The plan set the 2024 deadline for states and territories to recover a total of 2750 gigalitres in water for the environment.
The target, which some environmental groups have argued only maintained basic ecological functions, has resulted in about 2100GL being recovered.
Another 605GL is due to be recovered through infrastructure projects.
Victoria and NSW, responsible for the majority of these projects, have pushed for an extension to the deadline.
Victorian Water Minister Harriet Shing said the state had done the “heavy lifting” to meet basin plan obligations and was “working with urgency to deliver” the remaining projects by 2024.
According to the government, it had completed 826GL of its 1075GL share of water recovery and the remainder of its commitment would be offset by the Victorian Murray Floodplain Restoration Project.
The environmental effects statements for the first two of the nine restoration projects was released last week. The projects aim to deliver environmental water to 14,000 hectares of floodplain.
NSW Water Minister Kevin Anderson said basin water ministers had agreed that greater flexibility was needed to deliver the outcomes intended under the plan.
“Ministers supported my recommendation that a clear plan will need to be developed with specific actions that will provide flexibility for delivering projects and dealing with shortfall towards basin plan targets,” Mr Anderson said.
He said this would achieve basin plan outcomes while protecting communities from negative social and economic impacts.
Ms Plibersek said delivering the 450GL to South Australia remained a “challenge”, but she remained hopeful there would be “spirit of co-operation” between ministers to meet the commitment, made in 2018.

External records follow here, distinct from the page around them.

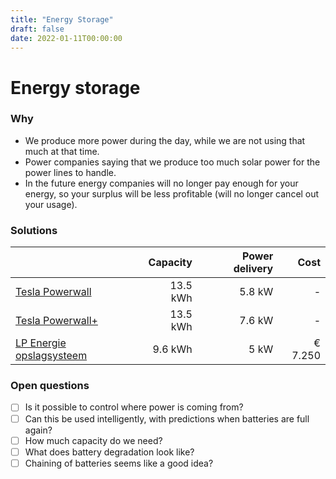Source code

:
 ```yaml
---
title: "Energy Storage"
draft: false
date: 2022-01-11T00:00:00
---
```


# Energy storage

### Why
- We produce more power during the day, while we are not using that much at that time.
- Power companies saying that we produce too much solar power for the power lines to handle.
- In the future energy companies will no longer pay enough for your energy, so your surplus will be less profitable (will no longer cancel out your usage).

### Solutions
<div class='simple-value-table'>

| | Capacity | Power delivery | Cost |
| - | -: | -: | -: |
| [Tesla Powerwall](https://www.tesla.com/powerwall) | 13.5 kWh | 5.8 kW | - |
| [Tesla Powerwall+](https://www.tesla.com/powerwall) | 13.5 kWh | 7.6 kW | - |
| [LP Energie opslagsysteem](https://www.accuserviceholland.nl/energie-opslagsysteem-9kwh-1-fase-hybride-omvormer.html?source=googlebase&gclid=Cj0KCQiAip-PBhDVARIsAPP2xc3aFDSIDytOB-XgTaCLCymFdqHmnGOPZqYCyNTW6bSgnOq-M6dRvMEaAvrBEALw_wcB) | 9.6 kWh | 5 kW | € 7.250 |

</div>

### Open questions
* [ ] Is it possible to control where power is coming from?
* [ ] Can this be used intelligently, with predictions when batteries are full again?
* [ ] How much capacity do we need?
* [ ] What does battery degradation look like?
* [ ] Chaining of batteries seems like a good idea?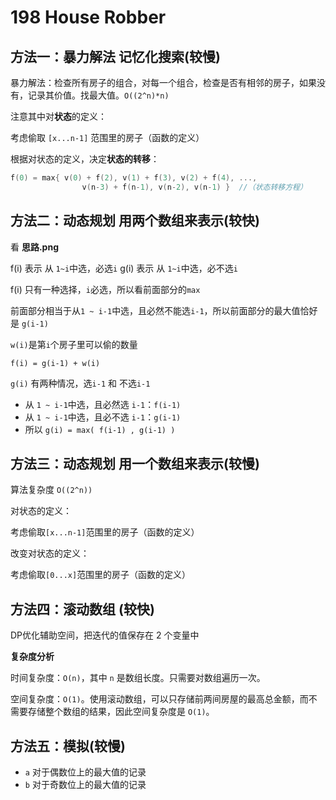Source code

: # 198 House Robber

## 方法一：暴力解法 记忆化搜索(较慢)

暴力解法：检查所有房子的组合，对每一个组合，检查是否有相邻的房子，如果没有，记录其价值。找最大值。`O((2^n)*n)`

注意其中对**状态**的定义：

考虑偷取 `[x...n-1]` 范围里的房子（函数的定义）

根据对状态的定义，决定**状态的转移**：

```cpp
f(0) = max{ v(0) + f(2), v(1) + f(3), v(2) + f(4), ..., 
                v(n-3) + f(n-1), v(n-2), v(n-1) }  //（状态转移方程）
```

## 方法二：动态规划 用两个数组来表示(较快)

看 **思路.png**

f(i) 表示 从 `1~i`中选，必选`i`
g(i) 表示 从 `1~i`中选，必不选`i`

f(i) 只有一种选择，`i`必选，所以看前面部分的`max`

前面部分相当于从`1 ~ i-1`中选，且必然不能选`i-1`，所以前面部分的最大值恰好是 `g(i-1)`

`w(i)`是第`i`个房子里可以偷的数量

`f(i) = g(i-1) + w(i)`

`g(i)` 有两种情况，选`i-1` 和 不选`i-1`

- 从 `1 ~ i-1`中选，且必然选 `i-1`：`f(i-1)`
- 从 `1 ~ i-1`中选，且必不选 `i-1`：`g(i-1)`
- 所以 `g(i) = max( f(i-1) , g(i-1) )`

## 方法三：动态规划 用一个数组来表示(较慢)

算法复杂度 `O((2^n))`

对状态的定义：

考虑偷取`[x...n-1]`范围里的房子（函数的定义）

改变对状态的定义：

考虑偷取`[0...x]`范围里的房子（函数的定义）

## 方法四：滚动数组 (较快)

DP优化辅助空间，把迭代的值保存在 2 个变量中

**复杂度分析**

时间复杂度：`O(n)`，其中 `n` 是数组长度。只需要对数组遍历一次。

空间复杂度：`O(1)`。使用滚动数组，可以只存储前两间房屋的最高总金额，而不需要存储整个数组的结果，因此空间复杂度是 `O(1)`。



## 方法五：模拟(较慢)

- `a` 对于偶数位上的最⼤值的记录
- `b` 对于奇数位上的最⼤值的记录
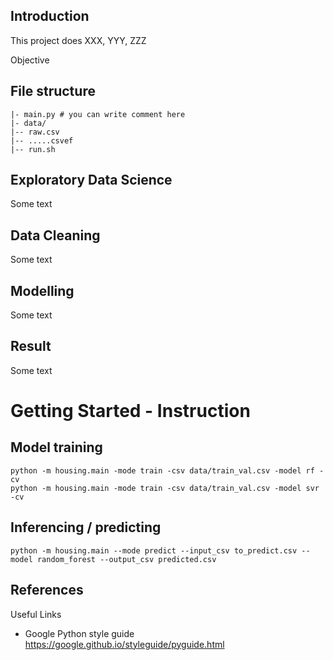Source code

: ## Introduction 
This project does XXX, YYY, ZZZ

Objective

## File structure

```
|- main.py # you can write comment here
|- data/
|-- raw.csv
|-- .....csvef
|-- run.sh
```

## Exploratory Data Science
Some text

## Data Cleaning
Some text

## Modelling
Some text

## Result
Some text

# Getting Started - Instruction
## Model training
```
python -m housing.main -mode train -csv data/train_val.csv -model rf -cv
python -m housing.main -mode train -csv data/train_val.csv -model svr -cv
```

## Inferencing / predicting
```
python -m housing.main --mode predict --input_csv to_predict.csv --model random_forest --output_csv predicted.csv 
```


## References

Useful Links
- Google Python style guide https://google.github.io/styleguide/pyguide.html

A communique about the meeting released by the Murray-Darling Basin Authority stated that the Commonwealth would work with basin states and communities to “bridge the remaining gap in water recovery, including through strategic purchase”.
Ms Plibersek said while she would not make threats by talking about buybacks, strategic voluntary buybacks could be “very beneficial”.
Conservation Council of SA chief executive Craig Wilkins said he applauded SA Water Minister Susan Close for her withdrawal of support for “the controversial 2018 socioeconomic test”, which made it harder for states to deliver water through infrastructure projects.
Jacqui Mumford, the chief executive of Nature Conservation Council of NSW, said it was time to drop “fanciful engineering projects” and “buy back actual water for rivers”.
The chief of not-for-profit group Environment Victoria, Jono La Nauze, said it was “concerning” Ms Plibersek had left the door open to further delays.